On September 16, the U.S. District Court for the Eastern District of New York dismissed an action alleging 10 financial institutions (defendants) conspired to evade U.S. sanctions on financial and business dealings with Iran, resulting in the direct and indirect material support for terrorism. According to the opinion, the plaintiffs—a group of veterans who served in Iraq from 2004 to 2011 and were injured or killed by terrorist attacks during that time—alleged that the defendants conspired with the Government of Iran, and multiple state-affiliated and private Iranian entities that work with the Islamic Revolutionary Guard Corps’s (IRGC) and Hezbollah’s terrorist activities, to evade U.S. sanctions and conduct illicit trade-finance transactions, which helped to facilitate Iran’s provision of material support to terrorist activities. The defendants moved to dismiss the action and, in July 2018, a magistrate judge issued a Report and Recommendation (R&R) recommending that the motions be denied in their entirety.
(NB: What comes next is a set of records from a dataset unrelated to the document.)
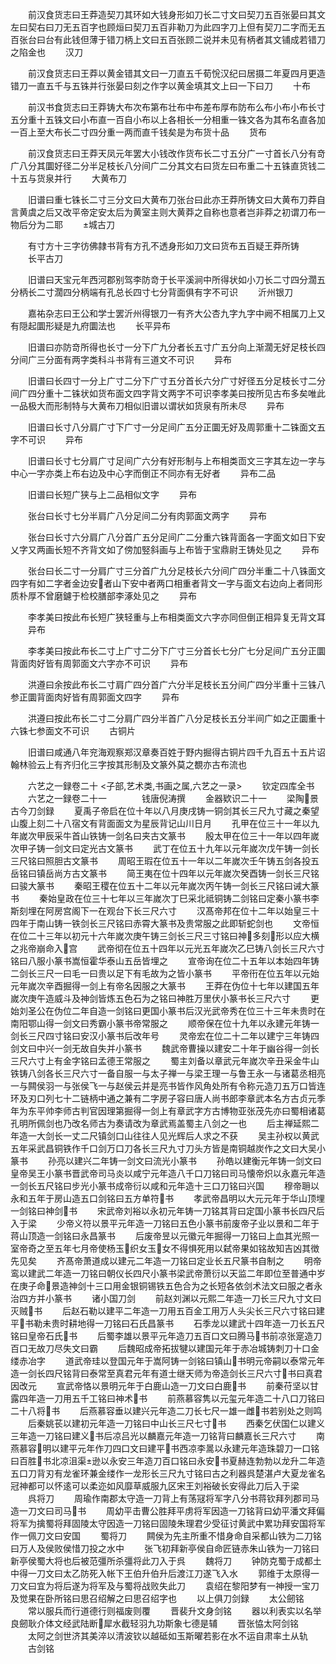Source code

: <!-- { "loadSidebar": true } -->
　　前汉食货志曰王莽造契刀其环如大钱身形如刀长二寸文曰契刀五百张晏曰其文左曰契右曰刀无五百字也顾烜曰契刀五百非勒刀为此四字刀上但有契刀二字而无五百张台曰台有此钱但薄于错刀柄上文曰五百张顾二说并未见有柄者其文铺成若错刀之陷金也
　　汉刀


　　前汉食货志曰王莽以黄金错其文曰一刀直五千荀恱汉纪曰居摄二年夏四月更造错刀一直五千与五铢并行张晏曰刻之作字以黄金填其文上曰一下曰刀
　　十布










　　前汉书食货志曰王莽铸大布次布第布壮布中布差布厚布防布么布小布小布长寸五分重十五铢文曰小布直一百自小布以上各相长一分相重一铢文各为其布名直各加一百上至大布长二寸四分重一两而直千钱矣是为布货十品
　　货布



　　前汉食货志曰王莽天凤元年罢大小钱改作货布长二寸五分广一寸首长八分有竒广八分其圜好径二分半足枝长八分间广二分其文右曰货左曰布重二十五铢直货钱二十五与货泉并行
　　大黄布刀



　　旧谱曰重七铢长二寸三分文曰大黄布刀张台曰此亦王莽所铸文曰大黄布刀莽自言黄虞之后又改平帝定安太后为黄室主则大黄莽之自称也意者岂非莽之初谓刀布一物后分为二耶
　　城古刀


　　有寸方十三字彷佛隷书背有方孔不透身形如刀文曰货布五百疑王莽所铸
　　长平古刀



　　旧谱曰天宝元年西河郡别驾李防竒于长平溪涧中所得状如小刀长二寸四分濶五分柄长二寸濶四分柄端有孔总长四寸七分背面俱有字不可识
　　沂州银刀


　　嘉祐杂志曰王公和学士罢沂州得银刀一有齐大公杏九字九字中阙不相属刀上又有隠起圜形疑是九府圜法也
　　长平异布


　　旧谱曰亦防竒所得也长寸一分下广九分者长五寸广五分向上渐濶无好足枝长四分间广三分面有两字类科斗书背有三道文不可识
　　异布






　　旧谱曰长四寸一分上广寸二分下广寸五分首长六分广寸好径五分足枝长寸二分间广四分重十二铢状如货布面文四字背文两字不可识李孝美曰按所见古布多矣唯此一品极大而形制特与大黄布刀相似旧谱以谓状如货泉有所未尽
　　异布


　　旧谱曰长寸八分肩广寸下广寸一分足间广五分正圜无好及周郭重十二铢面文五字不可识
　　异布


　　旧谱曰长寸七分肩广寸足间广六分有好形制与上布相类靣文三字其左边一字与中心一字亦类上布右边及中心字而倒正不同亦有无好者
　　异布二品


　　旧谱曰长短广狭与上二品相似文字
　　异布


　　张台曰长寸七分半肩广八分足间二分有肉郭面文两字
　　异布


　　张台曰长寸六分肩广八分首广五分足间广二分重六铢背面各一字面文如日下安乂字又两画长短不齐背文如了傍加竪斜画与上布皆于宝鼎尉王铸处见之
　　异布


　　张台曰长二寸一分肩广寸三分首广九分足枝长六分间广四分半重二十八铢面文四字有如二字者金边安者山下安中者两口相重者背文一字与面文右边向上者同形质朴厚不曾磨鑢于检校膳部李涿处见之
　　异布


　　李孝美曰按此布长短广狭轻重与上布相类面文六字亦同但倒正相异复无背文耳
　　异布


　　李孝美曰按此布长二寸上广寸二分下广寸三分首长七分广七分足间广五分正圜背面肉好皆有周郭面文六字亦不可识
　　异布


　　洪遵曰余按此布长二寸肩广四分首广六分半足枝长五分间广四分半重十三铢八参正圜背面肉好皆有周郭面文四字
　　异布


　　洪遵曰按此布长二寸二分肩广四分半首广八分足枝长五分半间广如之正圜重十六铢七参面文不可识
　　古铜片



　　旧谱曰咸通八年兖海观察郑汉章奏百姓于野内掘得古铜片四千九百五十五片诏翰林验云上有齐归化三字按其形制及文篆外莫之覩亦古布流也









　　六艺之一録卷二十
<子部,艺术类,书画之属,六艺之一录>
　　钦定四库全书
　　六艺之一録卷二十一　　　　钱唐倪涛撰
　　金器欵识二十一
　　梁陶景古今刀剑録
　　夏禹子帝启在位十年以八月庚戌铸一铜剑其长三尺九寸藏之秦望山腹上刻二十八宿文有背面面文为星辰背记山川日月
　　孔甲在位三十一年以九年嵗次甲辰采牛首山铁铸一剑名曰夹古文篆书
　　殷太甲在位三十一年以四年嵗次甲子铸一剑文曰定光古文篆书
　　武丁在位五十九年以元年嵗次戊午铸一剑长三尺铭曰照胆古文篆书
　　周昭王瑕在位五十一年以二年嵗次壬午铸五剑各投五岳铭曰镇岳尚方古文篆书
　　简王夷在位十四年以元年嵗次癸酉铸一剑长三尺铭曰骏大篆书
　　秦昭王稷在位五十二年以元年嵗次丙午铸一剑长三尺铭曰诫大篆书
　　秦始皇政在位三十七年以三年嵗次丁巳采北祗铜铸二剑铭曰定秦小篆书李斯刻埋在阿房宫阁下一在观台下长三尺六寸
　　汉髙帝邦在位十二年以始皇三十四年于南山铸一铁剑长三尺铭曰赤霄大篆书及贵常服之此即斩蛇剑也
　　文帝恒在位二十三年以初元十六年嵗次庚午铸三剑长三尺三寸铭曰神多刻形以应大横之兆帝崩命入宫
　　武帝彻在位五十四年以元光五年嵗次乙巳铸八剑长三尺六寸铭曰八服小篆书嵩恒霍华泰山五岳皆埋之
　　宣帝询在位二十五年以本始四年铸二剑长三尺一曰毛一曰贵以足下有毛故为之皆小篆书
　　平帝衎在位五年以元始元年嵗次辛酉掘得一剑上有帝名因服之大篆书
　　王莽在伪位十七年以建国五年嵗次庚午造威斗及神剑皆炼五色石为之铭曰神胜万里伏小篆书长三尺六寸
　　更始刘圣公在伪位二年自造一剑铭曰更国小篆书后汉光武帝秀在位三十三年未贵时在南阳鄂山得一剑文曰秀霸小篆书帝常服之
　　顺帝保在位十九年以永建元年铸一剑长三尺四寸铭曰安汉小篆书后改年号
　　灵帝宏在位二十二年以建宁三年铸四剑文曰中兴一剑无故自失并小篆书
　　魏武帝曹操以建安二十年于幽谷得一剑长三尺六寸上有金字铭曰孟德王常服之
　　蜀主刘备以章武元年嵗次辛丑采金牛山铁铸八剑各长三尺六寸一备自服一与太子禅一与梁王理一与鲁王永一与诸葛丞相亮一与闗侯羽一与张侯飞一与赵侯云并是亮书皆作风角处所有令称元造刀五万口皆连环及刃口列七十二链柄中通之兼有二字房子容曰唐人尚书郎李章武本名方古贞元季年为东平帅李师古判官因理第掘得一剑上有章武字方古博物亚张茂先亦曰蜀相诸葛孔明所佩剑也乃改名师古为奏请改为章武焉盖蜀主八剑之一也
　　后主禅延熙二年造一大剑长一丈二尺镇剑口山往往人见光辉后人求之不获
　　吴主孙权以黄武五年采武昌铜铁作千口剑万口刀各长三尺九寸刀头方皆是南铜越炭作之文曰大吴小篆书
　　孙亮以建兴二年铸一剑文曰流光小篆书
　　孙皓以建衡元年铸一剑文曰皇帝吴王小篆书晋武帝司马炎以咸宁元年造八千口刀铭曰司马懐帝炽以永嘉元年造一剑长五尺铭曰步光小篆书成帝衍以咸和元年造十三口刀铭曰兴国
　　穆帝耼以永和五年于房山造五口剑铭曰五方单符书
　　孝武帝昌明以大元元年于华山顶埋一剑铭曰神剑书
　　宋武帝刘裕以永初元年铸一刀铭其背曰定国小篆书长四尺后入于梁
　　少帝义符以景平元年造一刀铭曰五色小篆书前废帝子业以景和二年于蒋山顶造一剑铭曰永昌篆书
　　后废帝昱以元徽元年掘得一刀铭曰上血其光照一室帝奇之至五年七月帝使杨玉织女玉女不得惧死用以弑帝果如铭故知吉凶其徴先见矣
　　齐髙帝萧道成以建元二年造一刀铭曰定业长五尺篆书自制之
　　明帝鸾以建武二年造一刀铭曰朝仪长四尺小篆书梁武帝萧衍以天监二年即位至普通中岁在庚子命景造神剑十三口用金银铜锡铁五色合为之长短各依剑术法文曰服之者永治四方并小篆书
　　诸小国刀剑
　　前赵刘渊以元熙二年造一刀长三尺九寸文曰灭贼书
　　后赵石勒以建平二年造一刀用五百金工用万人头尖长三尺六寸铭曰建平书勒未贵时耕地得一刀铭曰石氏昌篆书
　　石季龙以建武十四年造一刀长五尺铭曰皇帝石氏书
　　后蜀李雄以景平元年造刀五百口文曰腾马书前凉张寔造刀百口无故刀尽失文曰霸
　　后魏昭成帝拓拔犍以建国元年于赤冶城铸刺刀十口金缕赤冶字
　　道武帝珪以登国元年于嵩阿铸一剑铭曰镇山书明元帝嗣以泰常元年造一剑长四尺铭背曰泰常至真君元年有道士继天师为帝造剑长三尺六寸书曰真君因改元
　　宣武帝恪以景明元年于白鹿山造一刀文曰白鹿书
　　前秦苻坚以甘露四年造一刀用五千工铭曰神术书
　　前燕慕容隽以元玺元年造二十八口刀铭曰二十八将书
　　后燕慕容垂以建兴元年造二刀长七尺一雄一雌书若别处之则鸣
　　后秦姚苌以建初元年造一刀铭曰中山长三尺七寸书
　　西秦乞伏国仁以建义三年造一刀铭曰建义书后凉吕光以麟嘉元年造一刀铭背曰麟嘉长三尺六寸
　　南燕慕容明以建平元年作刀四口文曰建平书西凉李暠以永建元年造珠碧刀一口铭曰百胜书北凉沮渠逊以永安三年造刀百口铭曰永安书夏赫连勃勃以龙升二年造五口刀背刃有龙雀环兼金缕作一龙形长三尺九寸铭曰古之利器呉楚湛卢大夏龙雀名冠神都可以怀逺可以柔迩如风靡草威服九区宋王刘裕破长安得此刀后入于梁
　　呉将刀
　　周瑜作南郡太守造一刀背上有荡冦将军字八分书蒋钦拜列郡司马造一刀文曰司马书
　　周幼平击曹公胜拜平虏将军因造一刀铭背曰幼平潘文拜偏将军为擒蜀将拜固陵太守因造一刀铭曰固陵朱理君少受征讨黄武中累功拜安国将军作一佩刀文曰安国
　　蜀将刀
　　闗侯为先主所重不惜身命自采都山铁为二刀铭曰万人及侯败侯惜刀投之水中
　　张飞初拜新亭侯自命匠链赤朱山铁为一刀铭曰新亭侯蜀大将也后被范彊所杀彊将此刀入于呉
　　魏将刀
　　钟防克蜀于成都土中得一刀文曰太乙防死入帐下王伯升伯升后渡江刀遂飞入水
　　郭维于太原得一刀文曰宜为将后遂为将军及与蜀将战败失此刀
　　袁绍在黎阳梦有一神授一宝刀及觉果在卧所铭曰思召绍解之曰思召绍字也
　　以上俱刀剑録
　　太公劒铭
　　常以服兵而行道德行则福废则覆
　　晋裴升文身剑铭
　　器以利表实以名举良劒耿介体文经武陆断犀水截轻羽九功斯象七德是辅
　　晋张恊太阿剑铭
　　太阿之剑世济其美淬以清波钦以越砥如玉斯曜若影在水不运自肃率土从轨
　　古剑铭
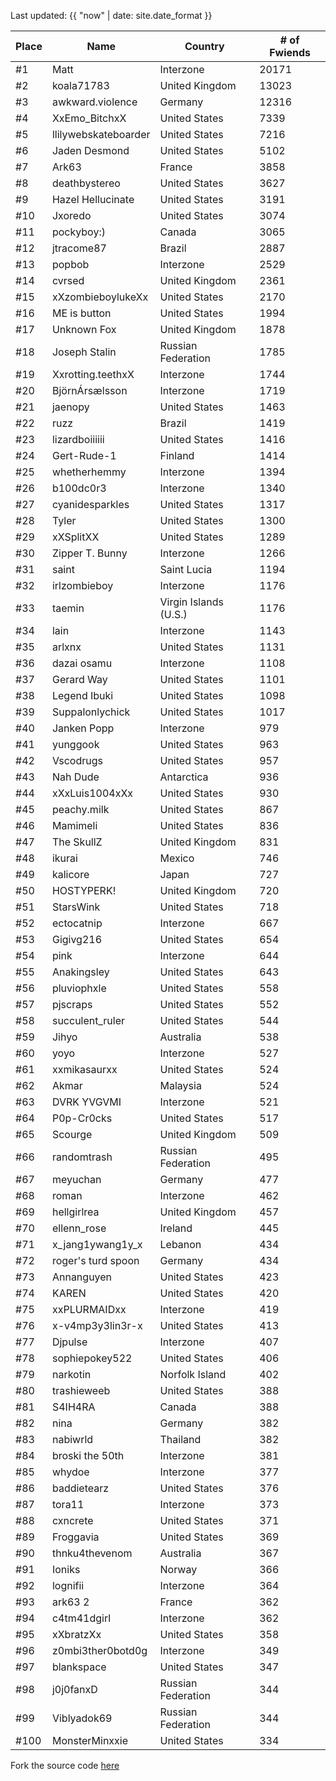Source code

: Last updated: {{ "now" | date: site.date_format }}

Place | Name | Country | # of Fwiends
| --- | --- | --- | --- |
\#1 | Matt | Interzone | 20171
\#2 | koala71783 | United Kingdom | 13023
\#3 | awkward.violence | Germany | 12316
\#4 | XxEmo_BitchxX | United States | 7339
\#5 | llilywebskateboarder | United States | 7216
\#6 | Jaden Desmond | United States | 5102
\#7 | Ark63 | France | 3858
\#8 | deathbystereo | United States | 3627
\#9 | Hazel Hellucinate | United States | 3191
\#10 | Jxoredo | United States | 3074
\#11 | pockyboy:) | Canada | 3065
\#12 | jtracome87 | Brazil | 2887
\#13 | popbob | Interzone | 2529
\#14 | cvrsed | United Kingdom | 2361
\#15 | xXzombieboylukeXx | United States | 2170
\#16 | ME is button | United States | 1994
\#17 | Unknown Fox | United Kingdom | 1878
\#18 | Joseph Stalin | Russian Federation | 1785
\#19 | Xxrotting.teethxX | Interzone | 1744
\#20 | BjörnÁrsælsson | Interzone | 1719
\#21 | jaenopy | United States | 1463
\#22 | ruzz | Brazil | 1419
\#23 | lizardboiiiiii | United States | 1416
\#24 | Gert-Rude-1 | Finland | 1414
\#25 | whetherhemmy | Interzone | 1394
\#26 | b100dc0r3 | Interzone | 1340
\#27 | cyanidesparkles | United States | 1317
\#28 | Tyler | United States | 1300
\#29 | xXSplitXX | United States | 1289
\#30 | Zipper T. Bunny | Interzone | 1266
\#31 | saint | Saint Lucia | 1194
\#32 | irlzombieboy | Interzone | 1176
\#33 | taemin | Virgin Islands (U.S.) | 1176
\#34 | lain | Interzone | 1143
\#35 | arlxnx | United States | 1131
\#36 | dazai osamu | Interzone | 1108
\#37 | Gerard Way | United States | 1101
\#38 | Legend Ibuki | United States | 1098
\#39 | Suppalonlychick | United States | 1017
\#40 | Janken Popp | Interzone | 979
\#41 | yunggook | United States | 963
\#42 | Vscodrugs | United States | 957
\#43 | Nah Dude | Antarctica | 936
\#44 | xXxLuis1004xXx | United States | 930
\#45 | peachy.milk | United States | 867
\#46 | Mamimeli | United States | 836
\#47 | The SkullZ | United Kingdom | 831
\#48 | ikurai | Mexico | 746
\#49 | kalicore | Japan | 727
\#50 | HOSTYPERK! | United Kingdom | 720
\#51 | StarsWink | United States | 718
\#52 | ectocatnip | Interzone | 667
\#53 | Gigivg216 | United States | 654
\#54 | pink | Interzone | 644
\#55 | Anakingsley | United States | 643
\#56 | pluviophxle | United States | 558
\#57 | pjscraps | United States | 552
\#58 | succulent_ruler | United States | 544
\#59 | Jihyo | Australia | 538
\#60 | yoyo | Interzone | 527
\#61 | xxmikasaurxx | United States | 524
\#62 | Akmar | Malaysia | 524
\#63 | DVRK YVGVMI | Interzone | 521
\#64 | P0p-Cr0cks | United States | 517
\#65 | Scourge  | United Kingdom | 509
\#66 | randomtrash | Russian Federation | 495
\#67 | meyuchan | Germany | 477
\#68 | roman | Interzone | 462
\#69 | hellgirlrea | United Kingdom | 457
\#70 | ellenn_rose | Ireland | 445
\#71 | x_jang1ywang1y_x | Lebanon | 434
\#72 | roger's turd spoon | Germany | 434
\#73 | Annanguyen | United States | 423
\#74 | KAREN | United States | 420
\#75 | xxPLURMAIDxx | Interzone | 419
\#76 | x-v4mp3y3lin3r-x | United States | 413
\#77 | Djpulse | Interzone | 407
\#78 | sophiepokey522 | United States | 406
\#79 | narkotin | Norfolk Island | 402
\#80 | trashieweeb | United States | 388
\#81 | S4IH4RA | Canada | 388
\#82 | nina | Germany | 382
\#83 | nabiwrld | Thailand | 382
\#84 | broski the 50th | Interzone | 381
\#85 | whydoe | Interzone | 377
\#86 | baddietearz | United States | 376
\#87 | tora11 | Interzone | 373
\#88 | cxncrete | United States | 371
\#89 | Froggavia | United States | 369
\#90 | thnku4thevenom | Australia | 367
\#91 | Ioniks | Norway | 366
\#92 | lognifii | Interzone | 364
\#93 | ark63 2 | France | 362
\#94 | c4tm41dgirl | Interzone | 362
\#95 | xXbratzXx | United States | 358
\#96 | z0mbi3ther0botd0g | Interzone | 349
\#97 | blankspace | United States | 347
\#98 | j0j0fanxD | Russian Federation | 344
\#99 | Viblyadok69 | Russian Federation | 344
\#100 | MonsterMinxxie | United States | 334

Fork the source code [here](https://gist.github.com/sophiezhng/172d2e0584d348bb375c8207152e6c9f)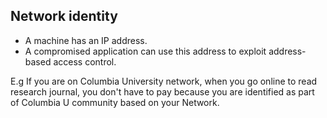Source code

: ## Network identity
- A machine has an IP address.
- A compromised application can use this address to exploit address-based access control.

E.g If you are on Columbia University network, when you go online to read research journal, you don't have to pay because you are identified as part of Columbia U community based on your Network.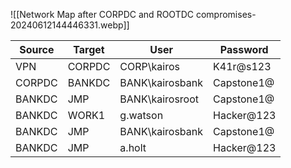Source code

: 
![[Network Map after CORPDC and ROOTDC compromises-20240612144446331.webp]]



| Source | Target | User            | Password   |
| ------ | ------ | --------------- | ---------- |
| VPN    | CORPDC | CORP\kairos     | K41r@s123  |
| CORPDC | BANKDC | BANK\kairosbank | Capstone1@ |
| BANKDC | JMP    | BANK\kairosroot | Capstone1@ |
| BANKDC | WORK1  | g.watson        | Hacker@123 |
| BANKDC | JMP    | BANK\kairosbank | Capstone1@ |
| BANKDC | JMP    | a.holt          | Hacker@123 |
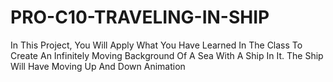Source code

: # PRO-C10-TRAVELING-IN-SHIP
In This Project, You Will Apply What You Have Learned In The Class To Create An Infinitely Moving Background Of A Sea With A Ship In It. The Ship Will Have Moving Up And Down Animation
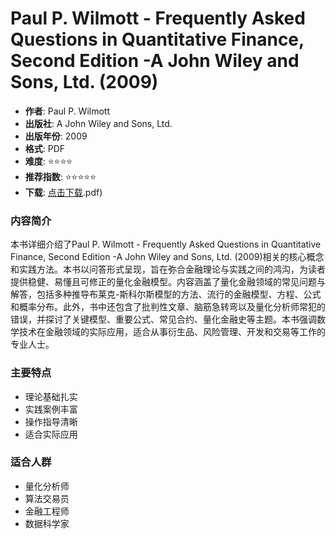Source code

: # Paul P. Wilmott - Frequently Asked Questions in Quantitative Finance, Second Edition -A John Wiley and Sons, Ltd. (2009)

- **作者**: Paul P. Wilmott
- **出版社**: A John Wiley and Sons, Ltd.
- **出版年份**: 2009
- **格式**: PDF
- **难度**: ⭐⭐⭐⭐
- **推荐指数**: ⭐⭐⭐⭐⭐
- **下载**: [点击下载](https://quant-wiki.com/pdf/Paul%20P.%20Wilmott%20-%20Frequently%20Asked%20Questions%20in%20Quantitative%20Finance%2C%20Second%20Edition%20-A%20John%20Wiley%20and%20Sons%2C%20Ltd.%20%282009.pdf).pdf)

### 内容简介

本书详细介绍了Paul P. Wilmott - Frequently Asked Questions in Quantitative Finance, Second Edition -A John Wiley and Sons, Ltd. (2009)相关的核心概念和实践方法。本书以问答形式呈现，旨在弥合金融理论与实践之间的鸿沟，为读者提供稳健、易懂且可修正的量化金融模型。内容涵盖了量化金融领域的常见问题与解答，包括多种推导布莱克-斯科尔斯模型的方法、流行的金融模型、方程、公式和概率分布。此外，书中还包含了批判性文章、脑筋急转弯以及量化分析师常犯的错误，并探讨了关键模型、重要公式、常见合约、量化金融史等主题。本书强调数学技术在金融领域的实际应用，适合从事衍生品、风险管理、开发和交易等工作的专业人士。

### 主要特点

- 理论基础扎实
- 实践案例丰富
- 操作指导清晰
- 适合实际应用

### 适合人群

- 量化分析师
- 算法交易员
- 金融工程师
- 数据科学家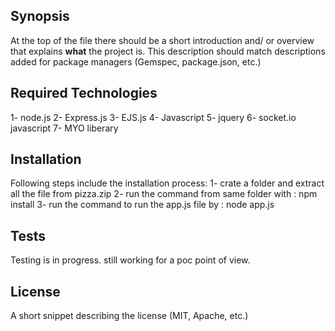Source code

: ## Synopsis

At the top of the file there should be a short introduction and/ or overview that explains **what** the project is. This description should match descriptions added for package managers (Gemspec, package.json, etc.)

## Required Technologies
1- node.js
2- Express.js
3- EJS.js
4- Javascript
5- jquery
6- socket.io javascript
7- MYO liberary 

## Installation

Following steps include the installation process:
1- crate a folder and extract all the file from pizza.zip
2- run the command from same folder with : npm install
3- run the command to run the app.js file by : node app.js

## Tests

Testing is in progress. still working for a poc point of view.

## License

A short snippet describing the license (MIT, Apache, etc.)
On review, the district court declined to adopt the R&R and granted the defendants’ motion to dismiss. The court noted that the plaintiffs’ allegations indicate that Iran conspired to provide material support to the terrorist organizations, but failed to establish that the defendants “agreed to provide illegal financial services to Iranian financial and commercial entities . . . with the intent that those services would ultimately benefit a terrorist organization.” Moreover, the court reasoned that “it is up to Congress, and not the judiciary, to authorize terrorism victims to recover damages for their injuries from financial institutions that conspire with state sponsors of terrorism like Iran to evade U.S. sanctions under circumstances such as those presented in this case.”